*Task objective*: Wherever the listing has a line with the string "label", copy that line out.

[Material shown]

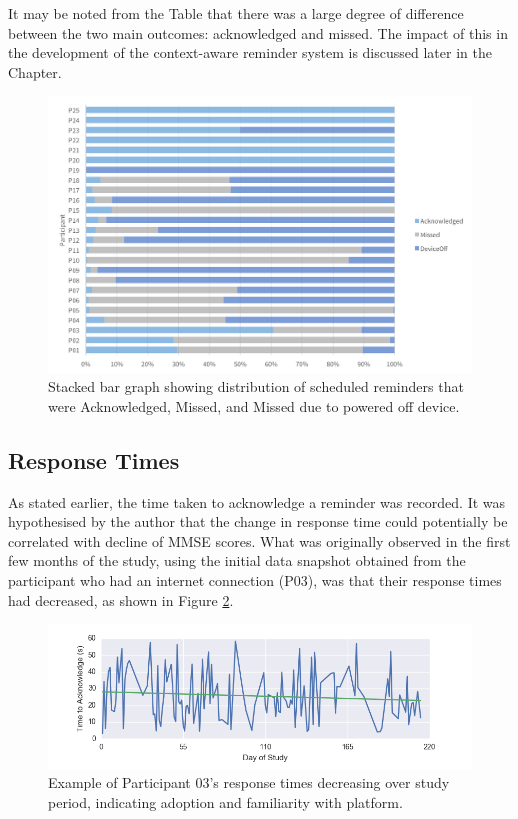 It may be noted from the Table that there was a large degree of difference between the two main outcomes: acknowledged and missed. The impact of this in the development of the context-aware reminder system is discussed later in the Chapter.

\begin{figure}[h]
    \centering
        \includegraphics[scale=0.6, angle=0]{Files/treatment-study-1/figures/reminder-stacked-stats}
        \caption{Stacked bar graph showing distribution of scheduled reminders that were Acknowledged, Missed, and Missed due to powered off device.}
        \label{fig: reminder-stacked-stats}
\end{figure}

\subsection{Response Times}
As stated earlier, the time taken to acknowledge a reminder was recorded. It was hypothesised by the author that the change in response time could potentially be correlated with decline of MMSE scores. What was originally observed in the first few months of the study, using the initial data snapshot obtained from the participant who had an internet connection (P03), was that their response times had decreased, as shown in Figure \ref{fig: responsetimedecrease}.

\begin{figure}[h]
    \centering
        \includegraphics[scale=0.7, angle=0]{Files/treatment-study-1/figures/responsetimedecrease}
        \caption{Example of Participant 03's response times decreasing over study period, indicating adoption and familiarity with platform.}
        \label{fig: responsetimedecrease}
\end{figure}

[/Material shown]
[Material shown]

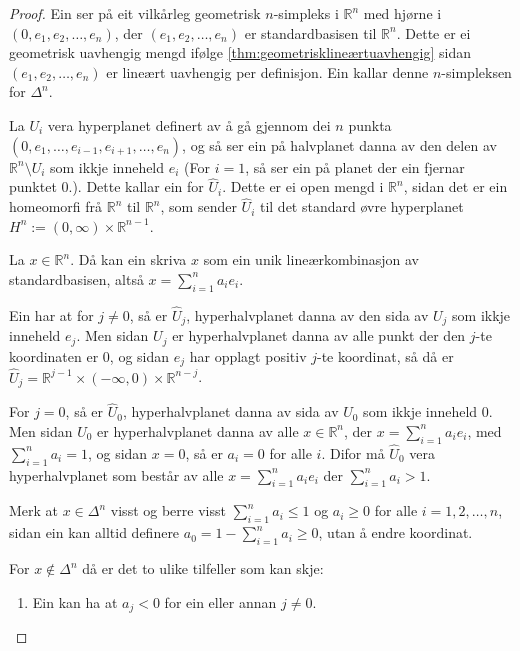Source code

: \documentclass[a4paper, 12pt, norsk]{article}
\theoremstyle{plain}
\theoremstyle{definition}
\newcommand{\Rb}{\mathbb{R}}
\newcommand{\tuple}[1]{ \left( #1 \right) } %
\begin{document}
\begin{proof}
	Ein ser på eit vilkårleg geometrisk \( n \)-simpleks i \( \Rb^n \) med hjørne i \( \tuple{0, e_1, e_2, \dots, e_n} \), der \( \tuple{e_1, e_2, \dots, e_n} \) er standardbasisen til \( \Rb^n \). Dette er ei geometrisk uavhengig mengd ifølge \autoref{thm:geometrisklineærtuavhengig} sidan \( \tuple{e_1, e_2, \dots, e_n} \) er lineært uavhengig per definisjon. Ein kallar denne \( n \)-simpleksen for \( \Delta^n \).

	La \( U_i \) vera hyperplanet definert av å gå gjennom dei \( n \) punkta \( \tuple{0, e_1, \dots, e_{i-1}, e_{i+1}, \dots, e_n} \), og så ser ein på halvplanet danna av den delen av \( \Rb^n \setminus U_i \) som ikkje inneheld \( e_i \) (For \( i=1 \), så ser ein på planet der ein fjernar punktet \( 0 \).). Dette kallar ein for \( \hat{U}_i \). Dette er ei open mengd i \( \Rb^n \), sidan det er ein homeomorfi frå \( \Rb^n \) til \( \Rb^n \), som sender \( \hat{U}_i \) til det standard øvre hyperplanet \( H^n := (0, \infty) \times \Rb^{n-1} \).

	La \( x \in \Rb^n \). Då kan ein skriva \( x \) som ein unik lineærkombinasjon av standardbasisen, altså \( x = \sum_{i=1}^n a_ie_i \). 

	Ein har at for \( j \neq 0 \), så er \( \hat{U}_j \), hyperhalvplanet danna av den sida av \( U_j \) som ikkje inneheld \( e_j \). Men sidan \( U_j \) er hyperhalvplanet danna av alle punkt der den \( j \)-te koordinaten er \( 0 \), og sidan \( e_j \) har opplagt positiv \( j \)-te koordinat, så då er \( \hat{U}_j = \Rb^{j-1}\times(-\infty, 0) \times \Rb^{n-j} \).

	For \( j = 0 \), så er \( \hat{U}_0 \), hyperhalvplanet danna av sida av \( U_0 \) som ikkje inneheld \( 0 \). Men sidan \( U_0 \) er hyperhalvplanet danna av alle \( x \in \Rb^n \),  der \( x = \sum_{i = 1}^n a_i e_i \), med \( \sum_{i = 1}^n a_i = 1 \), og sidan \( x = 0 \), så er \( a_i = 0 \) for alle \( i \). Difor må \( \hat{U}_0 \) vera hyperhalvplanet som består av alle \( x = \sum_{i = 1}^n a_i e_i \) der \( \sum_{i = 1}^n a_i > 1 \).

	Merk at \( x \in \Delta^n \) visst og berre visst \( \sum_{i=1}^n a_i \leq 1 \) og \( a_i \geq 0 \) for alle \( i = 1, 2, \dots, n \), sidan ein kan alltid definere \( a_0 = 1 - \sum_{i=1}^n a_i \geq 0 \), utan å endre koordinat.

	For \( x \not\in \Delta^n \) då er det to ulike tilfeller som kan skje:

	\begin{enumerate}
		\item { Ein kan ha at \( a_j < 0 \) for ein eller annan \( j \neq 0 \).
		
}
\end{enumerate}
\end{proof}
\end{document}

[/Material shown]

*Answer*:
        \label{fig: reminder-stacked-stats}
        \label{fig: responsetimedecrease}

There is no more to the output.